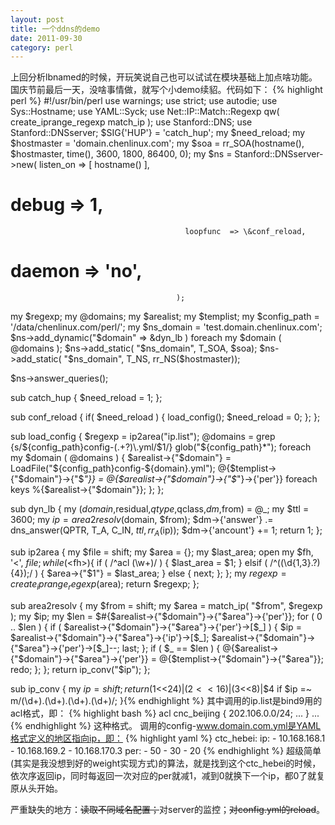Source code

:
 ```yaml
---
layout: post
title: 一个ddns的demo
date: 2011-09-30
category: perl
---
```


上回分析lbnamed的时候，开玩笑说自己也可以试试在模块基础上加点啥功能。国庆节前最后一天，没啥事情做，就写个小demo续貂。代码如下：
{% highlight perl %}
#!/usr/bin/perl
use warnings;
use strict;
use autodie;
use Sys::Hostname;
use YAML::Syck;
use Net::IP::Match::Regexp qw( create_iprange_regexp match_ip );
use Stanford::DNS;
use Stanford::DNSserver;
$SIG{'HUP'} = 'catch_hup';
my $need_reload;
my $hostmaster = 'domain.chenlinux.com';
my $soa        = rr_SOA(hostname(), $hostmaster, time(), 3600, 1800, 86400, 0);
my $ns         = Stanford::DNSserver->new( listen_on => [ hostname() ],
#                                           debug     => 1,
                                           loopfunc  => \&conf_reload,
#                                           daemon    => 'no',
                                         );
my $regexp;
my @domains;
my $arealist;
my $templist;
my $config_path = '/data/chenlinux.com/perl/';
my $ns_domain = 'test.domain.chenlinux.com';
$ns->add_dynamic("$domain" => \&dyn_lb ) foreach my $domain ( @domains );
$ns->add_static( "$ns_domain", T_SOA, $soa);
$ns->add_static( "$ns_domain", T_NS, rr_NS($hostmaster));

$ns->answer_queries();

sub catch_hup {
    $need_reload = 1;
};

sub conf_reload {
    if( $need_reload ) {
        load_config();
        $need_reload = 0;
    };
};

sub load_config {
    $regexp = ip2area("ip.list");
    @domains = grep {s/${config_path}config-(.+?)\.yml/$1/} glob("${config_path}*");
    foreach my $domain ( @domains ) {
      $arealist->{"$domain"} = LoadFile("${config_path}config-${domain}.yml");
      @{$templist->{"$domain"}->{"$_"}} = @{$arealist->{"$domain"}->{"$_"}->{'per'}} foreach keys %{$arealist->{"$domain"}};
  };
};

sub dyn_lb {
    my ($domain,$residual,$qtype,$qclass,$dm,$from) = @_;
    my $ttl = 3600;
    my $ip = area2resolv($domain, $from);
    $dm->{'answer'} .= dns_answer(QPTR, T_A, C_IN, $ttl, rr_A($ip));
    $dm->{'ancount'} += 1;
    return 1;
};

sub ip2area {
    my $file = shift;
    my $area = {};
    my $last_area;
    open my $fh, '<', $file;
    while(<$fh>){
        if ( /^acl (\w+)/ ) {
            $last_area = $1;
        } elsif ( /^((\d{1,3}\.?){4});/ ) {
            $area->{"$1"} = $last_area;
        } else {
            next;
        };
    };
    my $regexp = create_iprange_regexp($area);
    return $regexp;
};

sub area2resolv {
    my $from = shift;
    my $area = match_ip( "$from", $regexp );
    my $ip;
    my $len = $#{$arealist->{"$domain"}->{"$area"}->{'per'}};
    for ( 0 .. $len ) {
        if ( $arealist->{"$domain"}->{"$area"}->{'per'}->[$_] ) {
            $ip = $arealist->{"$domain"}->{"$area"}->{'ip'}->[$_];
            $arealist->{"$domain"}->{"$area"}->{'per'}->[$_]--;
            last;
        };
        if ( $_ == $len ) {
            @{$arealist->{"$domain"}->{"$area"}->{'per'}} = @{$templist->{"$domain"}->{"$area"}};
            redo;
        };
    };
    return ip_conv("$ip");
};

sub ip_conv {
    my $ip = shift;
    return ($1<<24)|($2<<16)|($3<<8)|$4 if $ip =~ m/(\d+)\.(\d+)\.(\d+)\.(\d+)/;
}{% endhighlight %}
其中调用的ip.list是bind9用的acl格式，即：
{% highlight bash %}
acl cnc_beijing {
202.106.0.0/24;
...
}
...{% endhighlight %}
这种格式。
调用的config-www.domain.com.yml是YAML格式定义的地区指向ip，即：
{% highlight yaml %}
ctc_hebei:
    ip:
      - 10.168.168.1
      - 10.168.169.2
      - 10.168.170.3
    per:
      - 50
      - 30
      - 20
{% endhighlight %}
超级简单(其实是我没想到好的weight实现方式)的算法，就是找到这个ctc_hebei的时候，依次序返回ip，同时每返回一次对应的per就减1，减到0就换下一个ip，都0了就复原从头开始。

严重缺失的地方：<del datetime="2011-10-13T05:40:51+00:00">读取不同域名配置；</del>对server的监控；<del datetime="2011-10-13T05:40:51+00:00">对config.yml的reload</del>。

———

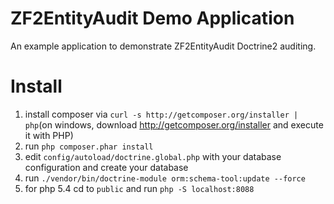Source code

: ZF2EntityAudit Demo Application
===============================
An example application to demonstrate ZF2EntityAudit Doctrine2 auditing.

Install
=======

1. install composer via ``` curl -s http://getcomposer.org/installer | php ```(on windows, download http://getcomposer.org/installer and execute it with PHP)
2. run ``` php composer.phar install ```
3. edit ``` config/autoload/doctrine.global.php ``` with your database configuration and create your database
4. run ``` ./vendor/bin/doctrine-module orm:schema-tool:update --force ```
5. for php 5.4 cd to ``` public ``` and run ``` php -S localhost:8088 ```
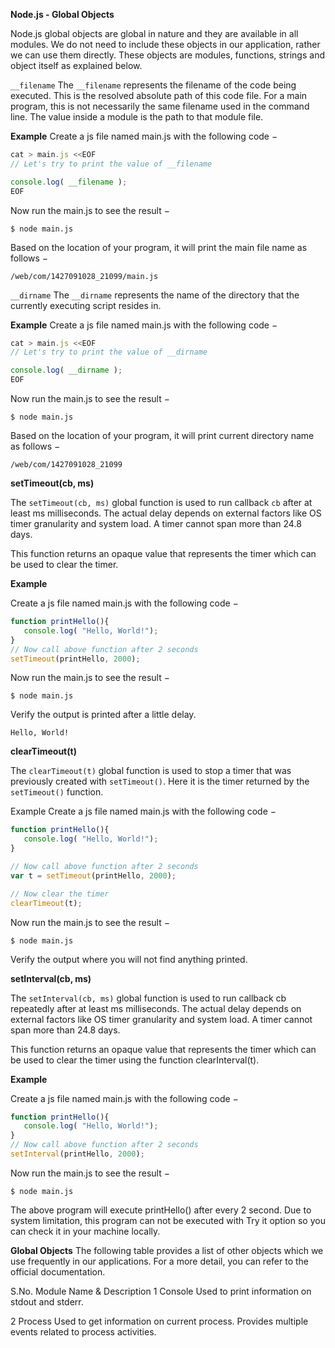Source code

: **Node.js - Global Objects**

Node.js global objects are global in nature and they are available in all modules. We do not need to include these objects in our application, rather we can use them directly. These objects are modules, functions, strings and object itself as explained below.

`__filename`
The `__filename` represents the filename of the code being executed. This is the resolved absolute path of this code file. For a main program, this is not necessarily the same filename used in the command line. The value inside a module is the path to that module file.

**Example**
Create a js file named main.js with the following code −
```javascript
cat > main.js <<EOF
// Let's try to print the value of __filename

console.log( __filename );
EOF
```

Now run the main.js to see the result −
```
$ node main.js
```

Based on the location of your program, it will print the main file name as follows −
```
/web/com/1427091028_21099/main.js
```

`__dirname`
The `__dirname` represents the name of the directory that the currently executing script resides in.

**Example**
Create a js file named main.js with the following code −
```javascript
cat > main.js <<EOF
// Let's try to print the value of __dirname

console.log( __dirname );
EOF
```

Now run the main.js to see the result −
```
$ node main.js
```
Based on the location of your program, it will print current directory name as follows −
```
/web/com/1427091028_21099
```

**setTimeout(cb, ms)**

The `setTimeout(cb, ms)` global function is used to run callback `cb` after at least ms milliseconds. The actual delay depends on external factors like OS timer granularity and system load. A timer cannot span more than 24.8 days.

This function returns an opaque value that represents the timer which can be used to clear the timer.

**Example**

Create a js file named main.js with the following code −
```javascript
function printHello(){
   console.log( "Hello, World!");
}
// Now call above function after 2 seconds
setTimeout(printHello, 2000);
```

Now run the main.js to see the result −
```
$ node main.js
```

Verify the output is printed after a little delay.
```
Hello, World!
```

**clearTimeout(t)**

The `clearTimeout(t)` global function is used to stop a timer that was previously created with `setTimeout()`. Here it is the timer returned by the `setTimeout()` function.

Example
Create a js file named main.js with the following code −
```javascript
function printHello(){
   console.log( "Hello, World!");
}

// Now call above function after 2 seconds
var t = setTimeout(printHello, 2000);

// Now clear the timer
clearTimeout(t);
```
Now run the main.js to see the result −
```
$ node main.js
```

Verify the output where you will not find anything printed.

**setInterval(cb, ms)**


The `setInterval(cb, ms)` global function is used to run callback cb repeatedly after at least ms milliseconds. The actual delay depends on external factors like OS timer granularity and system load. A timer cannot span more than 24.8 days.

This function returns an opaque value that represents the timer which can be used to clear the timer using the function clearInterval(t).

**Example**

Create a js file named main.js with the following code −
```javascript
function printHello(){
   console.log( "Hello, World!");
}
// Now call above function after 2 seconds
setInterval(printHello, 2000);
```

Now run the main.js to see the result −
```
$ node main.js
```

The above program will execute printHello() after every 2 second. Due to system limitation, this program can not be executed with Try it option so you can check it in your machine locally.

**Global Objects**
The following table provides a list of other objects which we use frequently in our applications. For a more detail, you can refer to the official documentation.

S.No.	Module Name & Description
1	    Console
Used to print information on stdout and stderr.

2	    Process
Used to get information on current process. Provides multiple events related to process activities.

———

**What to work on**
Among the records above, find each line holding the string "setInterval" and pull it out.

**The answer**
**setInterval(cb, ms)**
The `setInterval(cb, ms)` global function is used to run callback cb repeatedly after at least ms milliseconds. The actual delay depends on external factors like OS timer granularity and system load. A timer cannot span more than 24.8 days.
setInterval(printHello, 2000);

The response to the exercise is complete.